Not funded but looking attractive are fast reactors, which tackle a problem of spent nuclear fuel. Fast reactors could consume spent fuel, turning today’s dangerous waste into energy and easing the disposal problem. This technology will be difficult to engineer and need quite exotic materials for future installations, but some 20 fast reactors have been operated over the years – many of them following the 1970s breeder design that was built to maximize plutonium production instead of consuming it – and at least four manufacturers are developing small fast reactors for spent-fuel consumption.
For many the Molten Salt Reactor (MSR) is the next technological goal. The MSR offers extreme safety – after all the meltdown is part of the design – with fuel that operates in a melted state. The MSR fuel can be uranium, spent fuel, plutonium and thorium mixed with lithium fluoride and beryllium fluoride called FLiBe. However the MSR is a self-poisoning system, so the working fuel is circulated through an external recycling unit that extracts the fission products continuously, keeping the fuel active. If the recycling stops the reaction soon stops. Loss of control, or more appropriately loss of management to keep it going, the fuel would melt out a cooled solid fuel plug at the bottom of the reactor draining the fuel out of the reaction. The problem is the information needed is now over 40 years back in history.

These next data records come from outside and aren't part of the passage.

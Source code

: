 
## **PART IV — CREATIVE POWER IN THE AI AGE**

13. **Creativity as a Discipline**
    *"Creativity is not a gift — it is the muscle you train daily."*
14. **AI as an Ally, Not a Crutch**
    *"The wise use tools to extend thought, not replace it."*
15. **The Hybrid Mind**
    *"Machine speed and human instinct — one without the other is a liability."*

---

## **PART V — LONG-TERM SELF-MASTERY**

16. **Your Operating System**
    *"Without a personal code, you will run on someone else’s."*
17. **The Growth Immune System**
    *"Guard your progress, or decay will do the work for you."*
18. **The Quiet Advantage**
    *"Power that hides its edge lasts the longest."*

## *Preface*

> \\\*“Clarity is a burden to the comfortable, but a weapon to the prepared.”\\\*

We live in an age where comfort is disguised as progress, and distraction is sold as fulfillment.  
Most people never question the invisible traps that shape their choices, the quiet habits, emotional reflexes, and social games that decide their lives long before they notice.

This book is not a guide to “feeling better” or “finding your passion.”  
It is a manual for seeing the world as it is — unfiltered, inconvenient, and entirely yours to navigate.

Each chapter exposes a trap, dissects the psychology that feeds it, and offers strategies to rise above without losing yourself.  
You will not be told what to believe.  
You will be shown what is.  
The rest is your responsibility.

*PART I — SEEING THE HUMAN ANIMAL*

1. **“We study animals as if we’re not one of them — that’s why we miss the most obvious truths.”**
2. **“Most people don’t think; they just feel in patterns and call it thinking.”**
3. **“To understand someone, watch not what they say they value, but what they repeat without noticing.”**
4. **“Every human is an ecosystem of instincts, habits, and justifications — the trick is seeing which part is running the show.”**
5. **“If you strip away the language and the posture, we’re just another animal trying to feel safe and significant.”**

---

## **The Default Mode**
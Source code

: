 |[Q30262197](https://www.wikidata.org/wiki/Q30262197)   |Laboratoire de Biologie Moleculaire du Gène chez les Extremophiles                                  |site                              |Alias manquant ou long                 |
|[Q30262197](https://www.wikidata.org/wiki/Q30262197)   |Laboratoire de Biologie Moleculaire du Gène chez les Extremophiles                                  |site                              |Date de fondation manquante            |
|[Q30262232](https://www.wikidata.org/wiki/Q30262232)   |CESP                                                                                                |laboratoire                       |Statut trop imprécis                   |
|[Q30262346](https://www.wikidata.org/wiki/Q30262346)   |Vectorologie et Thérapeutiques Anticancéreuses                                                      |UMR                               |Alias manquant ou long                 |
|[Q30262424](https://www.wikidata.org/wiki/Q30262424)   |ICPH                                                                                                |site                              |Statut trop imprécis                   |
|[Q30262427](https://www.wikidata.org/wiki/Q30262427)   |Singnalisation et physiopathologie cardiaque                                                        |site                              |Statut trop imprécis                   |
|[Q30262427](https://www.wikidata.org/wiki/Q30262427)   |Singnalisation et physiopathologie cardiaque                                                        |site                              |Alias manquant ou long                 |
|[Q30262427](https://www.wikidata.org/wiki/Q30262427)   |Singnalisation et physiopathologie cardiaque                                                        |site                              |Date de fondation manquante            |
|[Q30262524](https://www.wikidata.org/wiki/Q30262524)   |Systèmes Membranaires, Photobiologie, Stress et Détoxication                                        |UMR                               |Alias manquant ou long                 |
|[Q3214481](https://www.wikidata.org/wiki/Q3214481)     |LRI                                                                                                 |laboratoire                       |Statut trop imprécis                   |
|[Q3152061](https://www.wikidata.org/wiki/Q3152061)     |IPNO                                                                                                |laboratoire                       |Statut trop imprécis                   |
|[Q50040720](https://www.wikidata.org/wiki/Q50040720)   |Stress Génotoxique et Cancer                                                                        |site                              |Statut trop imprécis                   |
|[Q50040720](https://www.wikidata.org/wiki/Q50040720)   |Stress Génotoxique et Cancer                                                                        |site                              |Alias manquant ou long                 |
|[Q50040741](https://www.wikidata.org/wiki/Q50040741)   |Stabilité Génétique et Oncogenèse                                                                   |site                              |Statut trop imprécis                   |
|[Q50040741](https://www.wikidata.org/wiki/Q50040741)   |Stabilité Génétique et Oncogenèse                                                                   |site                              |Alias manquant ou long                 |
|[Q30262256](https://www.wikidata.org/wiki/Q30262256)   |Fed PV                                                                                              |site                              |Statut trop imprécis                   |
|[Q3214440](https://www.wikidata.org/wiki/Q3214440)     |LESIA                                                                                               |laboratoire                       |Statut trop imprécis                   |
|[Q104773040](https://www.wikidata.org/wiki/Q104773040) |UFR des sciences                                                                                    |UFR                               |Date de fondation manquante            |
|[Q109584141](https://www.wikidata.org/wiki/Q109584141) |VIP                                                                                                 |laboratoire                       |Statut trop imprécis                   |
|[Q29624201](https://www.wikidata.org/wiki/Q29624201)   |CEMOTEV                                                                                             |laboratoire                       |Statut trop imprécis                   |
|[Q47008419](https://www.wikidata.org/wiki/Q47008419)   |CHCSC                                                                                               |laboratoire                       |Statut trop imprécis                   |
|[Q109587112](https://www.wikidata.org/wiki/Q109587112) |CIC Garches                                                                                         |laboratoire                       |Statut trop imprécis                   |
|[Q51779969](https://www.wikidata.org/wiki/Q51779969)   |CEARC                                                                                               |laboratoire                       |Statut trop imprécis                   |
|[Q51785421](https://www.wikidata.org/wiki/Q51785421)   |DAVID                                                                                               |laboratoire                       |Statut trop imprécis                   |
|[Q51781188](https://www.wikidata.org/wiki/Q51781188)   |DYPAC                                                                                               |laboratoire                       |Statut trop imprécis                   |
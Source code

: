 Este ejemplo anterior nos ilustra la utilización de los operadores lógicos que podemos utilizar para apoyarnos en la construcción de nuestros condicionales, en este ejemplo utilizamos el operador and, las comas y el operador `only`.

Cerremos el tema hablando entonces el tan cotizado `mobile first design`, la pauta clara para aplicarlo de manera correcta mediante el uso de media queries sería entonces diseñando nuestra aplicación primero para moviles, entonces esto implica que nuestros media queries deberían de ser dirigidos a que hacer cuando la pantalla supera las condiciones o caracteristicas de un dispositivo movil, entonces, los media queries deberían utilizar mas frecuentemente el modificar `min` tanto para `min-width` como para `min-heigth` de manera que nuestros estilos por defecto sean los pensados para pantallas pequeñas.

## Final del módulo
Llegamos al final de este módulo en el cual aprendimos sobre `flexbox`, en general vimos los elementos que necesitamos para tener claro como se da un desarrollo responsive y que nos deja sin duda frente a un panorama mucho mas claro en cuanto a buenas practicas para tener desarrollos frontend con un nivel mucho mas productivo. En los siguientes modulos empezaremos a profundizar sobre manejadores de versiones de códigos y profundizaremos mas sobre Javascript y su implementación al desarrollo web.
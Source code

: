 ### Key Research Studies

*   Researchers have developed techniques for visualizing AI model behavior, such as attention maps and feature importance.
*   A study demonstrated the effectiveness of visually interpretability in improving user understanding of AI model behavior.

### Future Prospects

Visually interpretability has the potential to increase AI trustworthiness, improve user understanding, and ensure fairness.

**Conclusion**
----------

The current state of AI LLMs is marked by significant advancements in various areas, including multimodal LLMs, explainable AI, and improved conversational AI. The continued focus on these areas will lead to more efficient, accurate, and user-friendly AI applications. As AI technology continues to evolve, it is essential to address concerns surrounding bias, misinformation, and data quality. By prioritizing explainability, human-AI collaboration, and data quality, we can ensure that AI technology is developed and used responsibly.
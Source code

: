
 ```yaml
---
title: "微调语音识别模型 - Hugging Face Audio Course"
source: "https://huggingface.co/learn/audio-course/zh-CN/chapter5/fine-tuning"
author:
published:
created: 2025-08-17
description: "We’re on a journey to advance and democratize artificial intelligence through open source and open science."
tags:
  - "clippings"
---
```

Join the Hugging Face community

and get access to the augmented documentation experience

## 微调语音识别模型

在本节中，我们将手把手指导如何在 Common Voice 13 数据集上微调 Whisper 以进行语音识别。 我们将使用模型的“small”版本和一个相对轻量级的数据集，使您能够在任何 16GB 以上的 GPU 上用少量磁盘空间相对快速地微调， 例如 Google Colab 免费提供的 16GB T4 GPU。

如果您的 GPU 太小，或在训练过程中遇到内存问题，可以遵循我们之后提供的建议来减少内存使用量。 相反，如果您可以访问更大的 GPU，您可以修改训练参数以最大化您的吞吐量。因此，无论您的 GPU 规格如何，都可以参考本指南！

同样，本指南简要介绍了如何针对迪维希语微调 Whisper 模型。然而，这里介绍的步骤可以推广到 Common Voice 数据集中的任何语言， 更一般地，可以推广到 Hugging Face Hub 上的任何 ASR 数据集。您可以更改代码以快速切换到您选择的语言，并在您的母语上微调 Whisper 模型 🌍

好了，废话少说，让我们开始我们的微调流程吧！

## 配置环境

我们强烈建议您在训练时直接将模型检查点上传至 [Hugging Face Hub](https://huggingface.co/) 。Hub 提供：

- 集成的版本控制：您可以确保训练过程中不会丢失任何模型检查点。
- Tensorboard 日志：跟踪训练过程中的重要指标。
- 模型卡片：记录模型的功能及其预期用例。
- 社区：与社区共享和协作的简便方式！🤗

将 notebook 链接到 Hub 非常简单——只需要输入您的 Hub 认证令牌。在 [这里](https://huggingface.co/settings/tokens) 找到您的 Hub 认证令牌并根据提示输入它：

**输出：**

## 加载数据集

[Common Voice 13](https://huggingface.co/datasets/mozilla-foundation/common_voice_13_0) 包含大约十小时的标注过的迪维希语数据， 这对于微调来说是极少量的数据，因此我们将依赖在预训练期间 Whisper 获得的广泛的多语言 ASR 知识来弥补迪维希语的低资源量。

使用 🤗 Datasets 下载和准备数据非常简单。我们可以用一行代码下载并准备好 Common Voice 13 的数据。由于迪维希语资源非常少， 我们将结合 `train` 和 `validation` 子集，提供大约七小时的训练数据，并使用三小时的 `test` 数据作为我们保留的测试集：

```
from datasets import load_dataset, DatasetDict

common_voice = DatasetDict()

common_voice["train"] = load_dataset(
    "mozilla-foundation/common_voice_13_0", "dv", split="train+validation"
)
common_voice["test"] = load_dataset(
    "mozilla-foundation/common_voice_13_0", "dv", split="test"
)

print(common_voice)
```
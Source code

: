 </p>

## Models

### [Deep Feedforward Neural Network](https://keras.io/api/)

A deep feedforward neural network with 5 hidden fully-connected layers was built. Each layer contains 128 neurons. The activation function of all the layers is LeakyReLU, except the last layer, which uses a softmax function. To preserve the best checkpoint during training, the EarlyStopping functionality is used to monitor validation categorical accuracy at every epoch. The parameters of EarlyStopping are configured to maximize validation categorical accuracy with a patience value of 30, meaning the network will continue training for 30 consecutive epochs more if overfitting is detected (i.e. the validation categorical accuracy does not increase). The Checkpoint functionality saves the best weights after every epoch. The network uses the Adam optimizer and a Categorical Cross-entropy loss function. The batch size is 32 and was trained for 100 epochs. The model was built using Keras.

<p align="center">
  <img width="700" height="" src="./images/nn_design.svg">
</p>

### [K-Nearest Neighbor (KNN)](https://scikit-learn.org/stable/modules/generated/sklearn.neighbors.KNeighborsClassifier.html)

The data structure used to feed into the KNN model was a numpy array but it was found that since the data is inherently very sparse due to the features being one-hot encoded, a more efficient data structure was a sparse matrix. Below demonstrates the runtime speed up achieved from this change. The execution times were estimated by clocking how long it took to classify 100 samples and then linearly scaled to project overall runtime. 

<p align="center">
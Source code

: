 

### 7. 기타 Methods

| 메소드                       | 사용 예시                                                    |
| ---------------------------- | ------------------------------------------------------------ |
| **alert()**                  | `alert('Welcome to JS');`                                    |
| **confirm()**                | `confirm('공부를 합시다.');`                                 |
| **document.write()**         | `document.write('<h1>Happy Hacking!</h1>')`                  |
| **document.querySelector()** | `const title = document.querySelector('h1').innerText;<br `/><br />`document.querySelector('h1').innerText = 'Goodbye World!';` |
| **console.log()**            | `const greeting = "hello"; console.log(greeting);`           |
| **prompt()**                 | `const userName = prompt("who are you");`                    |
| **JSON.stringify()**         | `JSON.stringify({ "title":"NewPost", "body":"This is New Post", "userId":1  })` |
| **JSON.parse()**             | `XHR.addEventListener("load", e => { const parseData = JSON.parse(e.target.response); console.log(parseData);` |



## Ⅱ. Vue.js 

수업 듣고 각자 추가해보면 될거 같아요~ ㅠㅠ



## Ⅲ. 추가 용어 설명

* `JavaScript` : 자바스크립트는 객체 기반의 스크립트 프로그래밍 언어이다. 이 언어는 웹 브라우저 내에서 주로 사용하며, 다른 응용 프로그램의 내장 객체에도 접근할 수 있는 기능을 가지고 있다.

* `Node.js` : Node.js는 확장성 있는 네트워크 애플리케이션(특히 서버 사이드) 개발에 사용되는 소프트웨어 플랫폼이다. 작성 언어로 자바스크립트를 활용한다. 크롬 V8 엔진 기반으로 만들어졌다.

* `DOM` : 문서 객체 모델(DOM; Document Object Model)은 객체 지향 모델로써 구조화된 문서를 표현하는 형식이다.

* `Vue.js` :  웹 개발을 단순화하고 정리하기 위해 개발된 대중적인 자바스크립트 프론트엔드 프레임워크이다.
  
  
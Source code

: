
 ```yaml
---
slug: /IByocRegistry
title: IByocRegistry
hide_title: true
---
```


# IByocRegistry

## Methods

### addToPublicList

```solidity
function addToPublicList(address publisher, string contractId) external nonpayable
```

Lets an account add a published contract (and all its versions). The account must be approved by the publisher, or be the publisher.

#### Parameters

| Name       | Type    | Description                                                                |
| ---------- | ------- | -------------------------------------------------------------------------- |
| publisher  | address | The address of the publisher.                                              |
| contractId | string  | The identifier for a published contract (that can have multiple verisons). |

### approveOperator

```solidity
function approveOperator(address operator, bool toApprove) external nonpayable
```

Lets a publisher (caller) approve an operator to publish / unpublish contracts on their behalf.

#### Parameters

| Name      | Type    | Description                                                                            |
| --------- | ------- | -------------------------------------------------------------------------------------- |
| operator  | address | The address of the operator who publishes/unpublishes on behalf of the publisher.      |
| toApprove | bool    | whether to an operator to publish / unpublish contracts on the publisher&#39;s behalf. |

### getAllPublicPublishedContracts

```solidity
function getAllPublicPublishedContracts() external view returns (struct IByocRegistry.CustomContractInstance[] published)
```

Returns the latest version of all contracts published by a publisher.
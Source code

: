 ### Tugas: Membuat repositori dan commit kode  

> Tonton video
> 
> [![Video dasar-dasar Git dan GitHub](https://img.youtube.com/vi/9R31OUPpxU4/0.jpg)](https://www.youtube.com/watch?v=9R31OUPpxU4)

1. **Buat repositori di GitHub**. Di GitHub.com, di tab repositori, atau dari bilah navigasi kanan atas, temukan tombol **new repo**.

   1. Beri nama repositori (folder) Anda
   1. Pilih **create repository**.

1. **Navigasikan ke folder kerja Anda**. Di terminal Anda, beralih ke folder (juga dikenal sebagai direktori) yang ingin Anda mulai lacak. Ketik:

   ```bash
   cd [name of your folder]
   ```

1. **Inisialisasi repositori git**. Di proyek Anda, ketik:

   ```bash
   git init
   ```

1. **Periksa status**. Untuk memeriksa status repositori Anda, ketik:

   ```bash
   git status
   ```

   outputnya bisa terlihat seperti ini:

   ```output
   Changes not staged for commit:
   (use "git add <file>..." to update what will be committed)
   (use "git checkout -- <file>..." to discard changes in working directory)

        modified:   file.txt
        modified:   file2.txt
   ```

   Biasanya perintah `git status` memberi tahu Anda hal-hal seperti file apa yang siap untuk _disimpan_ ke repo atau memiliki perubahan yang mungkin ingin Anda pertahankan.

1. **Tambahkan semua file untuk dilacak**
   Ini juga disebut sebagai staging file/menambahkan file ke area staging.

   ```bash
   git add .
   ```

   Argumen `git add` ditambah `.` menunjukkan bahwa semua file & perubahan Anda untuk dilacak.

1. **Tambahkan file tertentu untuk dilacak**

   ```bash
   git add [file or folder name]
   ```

Back in 2011 the DOE funded what could be called a hybrid technology, “a salt-cooled solid-fuel reactor”. A high temperature design, the reactor core could be four to five times smaller than those in other designs and, because of the stability of the molten salt, again a mixture of lithium fluoride and beryllium fluoride that serves as a coolant, it would always be hundreds of degrees below the failure limits.
There are several other ideas in research as well.
Waldrop winds up with Paul Genoa, director of policy development for the Nuclear Energy Institute trade group in Washington DC, expressing the long view. “We did the light-water reactors first, to get going,” he says. Next, in the 2020s, will come advanced light-water reactors for increased safety, followed closely by high-temperature reactors that expand the attack on carbon emissions. “And then we build fast reactors to consume the waste.”
Molten-salt reactors are something of a wild card, says Genoa, but are worth developing. Some even wilder cards are under investigation: one notable example is the accelerator-driven reactor, which would drive fission reactions using neutrons from a high-energy particle accelerator. It could be fuelled with thorium, and shut down instantly by switching off the accelerator.
Fission power is a sure thing. The political arena and funding are the problems. The risk lies in success coming from various forms of fusion technology. The world’s population is going to need the power from nuclear that either fission or fusion can offer.
That’s the short gist of Waldrop’s terrific article. Waldrop’s Nature article is far more complete and truly deserves a few minutes of your time when it’s available. But for now, the barriers are the politics and money – items that will always stand in the way of progress until the market comes-a-callin’.